Richard Lambert director-general, said: “The key question for this Budget was whether it set out a credible and rigorous path for restoring the public finances to health. The CBI's preliminary judgement must be that it does not.

“The Chancellor's economic forecasts, with a rapid end to the recession and well above trend growth from 2011-2014, look optimistic. Even so, the horizon for balancing the books has been extended to 2018, two years later than previously targeted.”

He added: “If these projections are to be realised, a lot will depend on how far the Government can deliver on its plans to reduce public expenditure growth. We need to take a serious look at the size and role of the state and embark on radical reform of the way we deliver public services through greater private sector involvement and contracting out of services.”

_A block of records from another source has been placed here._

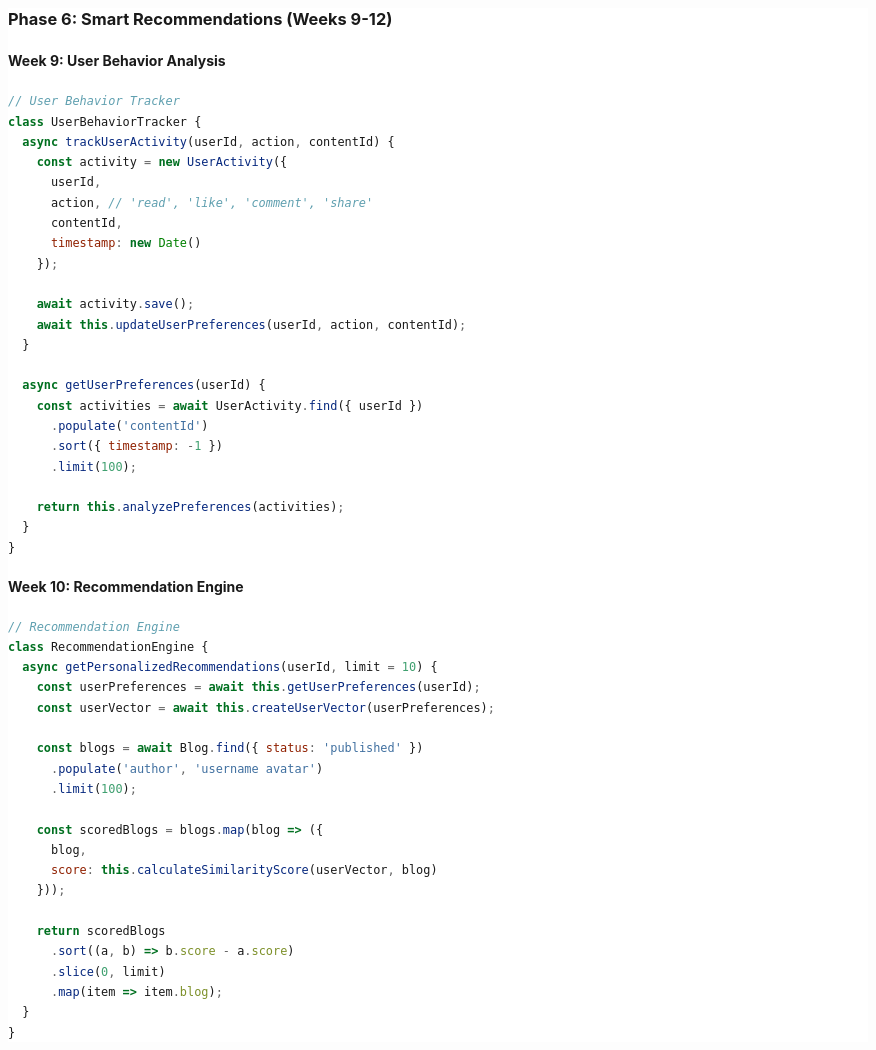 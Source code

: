 ### Phase 6: Smart Recommendations (Weeks 9-12)

#### Week 9: User Behavior Analysis
```javascript
// User Behavior Tracker
class UserBehaviorTracker {
  async trackUserActivity(userId, action, contentId) {
    const activity = new UserActivity({
      userId,
      action, // 'read', 'like', 'comment', 'share'
      contentId,
      timestamp: new Date()
    });
    
    await activity.save();
    await this.updateUserPreferences(userId, action, contentId);
  }
  
  async getUserPreferences(userId) {
    const activities = await UserActivity.find({ userId })
      .populate('contentId')
      .sort({ timestamp: -1 })
      .limit(100);
    
    return this.analyzePreferences(activities);
  }
}
```

#### Week 10: Recommendation Engine
```javascript
// Recommendation Engine
class RecommendationEngine {
  async getPersonalizedRecommendations(userId, limit = 10) {
    const userPreferences = await this.getUserPreferences(userId);
    const userVector = await this.createUserVector(userPreferences);
    
    const blogs = await Blog.find({ status: 'published' })
      .populate('author', 'username avatar')
      .limit(100);
    
    const scoredBlogs = blogs.map(blog => ({
      blog,
      score: this.calculateSimilarityScore(userVector, blog)
    }));
    
    return scoredBlogs
      .sort((a, b) => b.score - a.score)
      .slice(0, limit)
      .map(item => item.blog);
  }
}
```
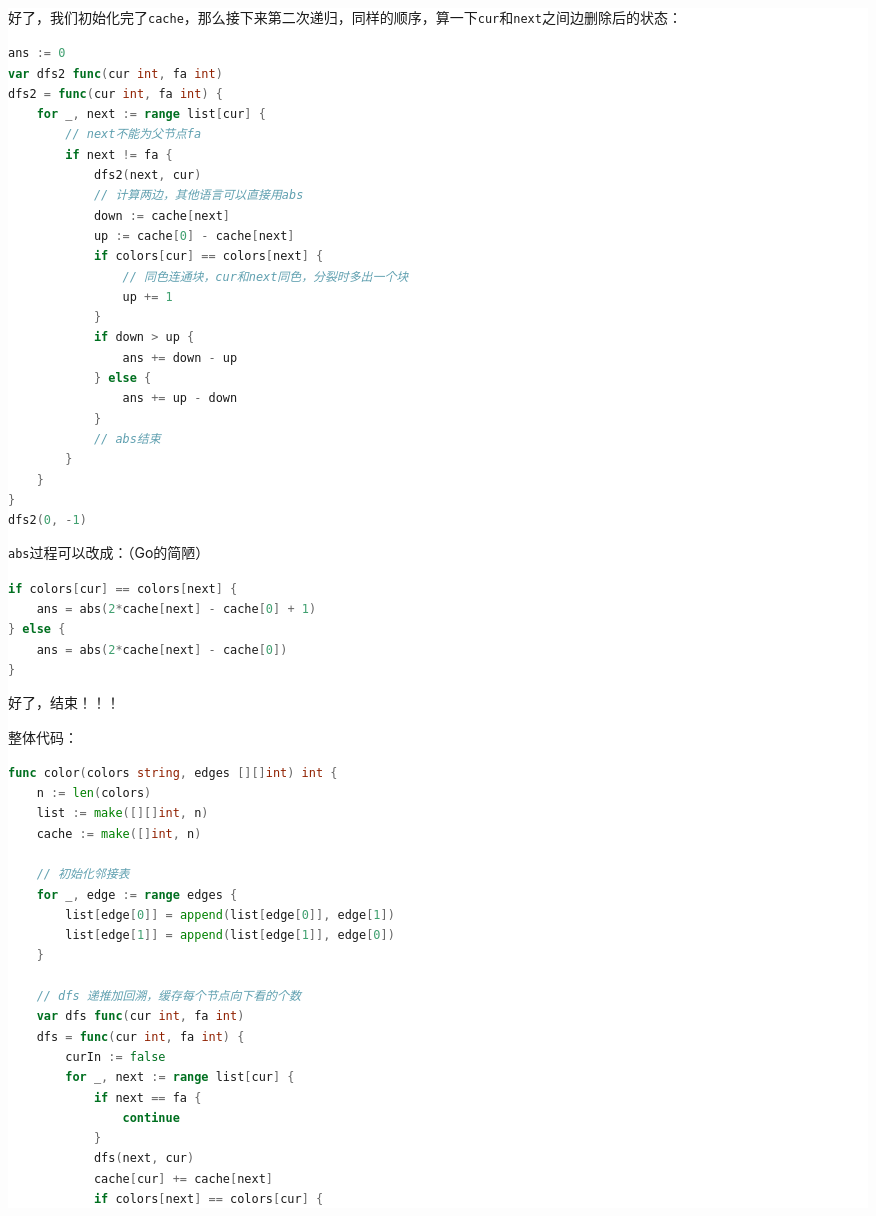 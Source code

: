 
好了，我们初始化完了`cache`，那么接下来第二次递归，同样的顺序，算一下`cur`和`next`之间边删除后的状态：

```go
ans := 0
var dfs2 func(cur int, fa int)
dfs2 = func(cur int, fa int) {
    for _, next := range list[cur] {
        // next不能为父节点fa
        if next != fa {
            dfs2(next, cur)
            // 计算两边，其他语言可以直接用abs
            down := cache[next]
            up := cache[0] - cache[next]
            if colors[cur] == colors[next] {
                // 同色连通块，cur和next同色，分裂时多出一个块
                up += 1
            }
            if down > up {
                ans += down - up
            } else {
                ans += up - down
            }
            // abs结束
        }
    }
}
dfs2(0, -1)
```

`abs`过程可以改成：（Go的简陋）

```go
if colors[cur] == colors[next] {
	ans = abs(2*cache[next] - cache[0] + 1)    
} else {
 	ans = abs(2*cache[next] - cache[0])   
}
```

好了，结束！！！



整体代码：

```go
func color(colors string, edges [][]int) int {
	n := len(colors)
	list := make([][]int, n)
	cache := make([]int, n)

	// 初始化邻接表
	for _, edge := range edges {
		list[edge[0]] = append(list[edge[0]], edge[1])
		list[edge[1]] = append(list[edge[1]], edge[0])
	}

	// dfs 递推加回溯，缓存每个节点向下看的个数
	var dfs func(cur int, fa int)
	dfs = func(cur int, fa int) {
		curIn := false
		for _, next := range list[cur] {
			if next == fa {
				continue
			}
			dfs(next, cur)
			cache[cur] += cache[next]
			if colors[next] == colors[cur] {
```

And Mr Lambert warned: “This is the only realistic way of getting back to fiscal balance without having to resort to further hefty tax rises.”

John Dugmore, chief executive of Suffolk Chamber of Commerce, said: “The Chancellor appears to have understood that it will be business driving the economy out of recession, and there are some good measures that reflect this.

“However a major concern has been raised over the Income Tax hike for the highest earners. The strength of the UK has been as a low tax economy giving us a competitive advantage and able to attract the most highly skilled workers.

“The top tax rate in France and Germany is 40% and 45% respectively, giving us the highest top rate of our major European competitors. If the Government was serious about the UK remaining a global player they would not be throwing away such an important advantage for a relatively small return.”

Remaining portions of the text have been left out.